═════ ENTRIES PROVIDED ═════

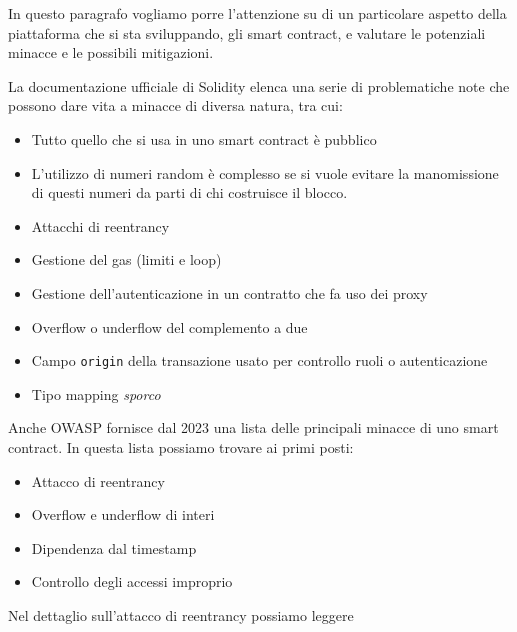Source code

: \documentclass[a4paper,11pt]{article}
\begin{document}
In questo paragrafo vogliamo porre l'attenzione su di un particolare aspetto della piattaforma che si sta sviluppando, gli smart contract, e valutare le potenziali minacce e le possibili mitigazioni.

La documentazione ufficiale di Solidity elenca una serie di problematiche note \cite{soliditylangSolidityx2014} che possono dare vita a minacce di diversa natura, tra cui:

\begin{itemize}
    \item Tutto quello che si usa in uno smart contract è pubblico
    \item L'utilizzo di numeri random è complesso se si vuole evitare la manomissione di questi numeri da parti di chi costruisce il blocco.
    \item Attacchi di reentrancy
    \item Gestione del gas (limiti e loop)
    \item Gestione dell'autenticazione in un contratto che fa uso dei proxy
    \item Overflow o underflow del complemento a due
    \item Campo \texttt{origin} della transazione usato per controllo ruoli o autenticazione
    \item Tipo mapping \textit{sporco}
\end{itemize}

Anche OWASP fornisce dal 2023 una lista \cite{owaspOWASPSmart} delle principali minacce di uno smart contract. In questa lista possiamo trovare ai primi posti:

\begin{itemize}
    \item Attacco di reentrancy
    \item Overflow e underflow di interi
    \item Dipendenza dal timestamp
    \item Controllo degli accessi improprio
\end{itemize}

Nel dettaglio sull'attacco di reentrancy possiamo leggere  \cite{owaspOWASPSmart}
\end{document}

═════

## EXERCISE DESCRIPTION
Only the text of the records belongs in the answer, printed exactly and without pictures.

## ANSWER SPACE
Source code

: \documentclass[a4paper,11pt]{article}
\begin{document}
In questo paragrafo vogliamo porre l'attenzione su di un particolare aspetto della piattaforma che si sta sviluppando, gli smart contract, e valutare le potenziali minacce e le possibili mitigazioni.

La documentazione ufficiale di Solidity elenca una serie di problematiche note \cite{soliditylangSolidityx2014} che possono dare vita a minacce di diversa natura, tra cui:

\begin{itemize}
    \item Tutto quello che si usa in uno smart contract è pubblico
    \item L'utilizzo di numeri random è complesso se si vuole evitare la manomissione di questi numeri da parti di chi costruisce il blocco.
    \item Attacchi di reentrancy
    \item Gestione del gas (limiti e loop)
    \item Gestione dell'autenticazione in un contratto che fa uso dei proxy
    \item Overflow o underflow del complemento a due
    \item Campo \texttt{origin} della transazione usato per controllo ruoli o autenticazione
    \item Tipo mapping \textit{sporco}
\end{itemize}

Anche OWASP fornisce dal 2023 una lista \cite{owaspOWASPSmart} delle principali minacce di uno smart contract. In questa lista possiamo trovare ai primi posti:

\begin{itemize}
    \item Attacco di reentrancy
    \item Overflow e underflow di interi
    \item Dipendenza dal timestamp
    \item Controllo degli accessi improprio
\end{itemize}

Nel dettaglio sull'attacco di reentrancy possiamo leggere  \cite{owaspOWASPSmart}
\end{document}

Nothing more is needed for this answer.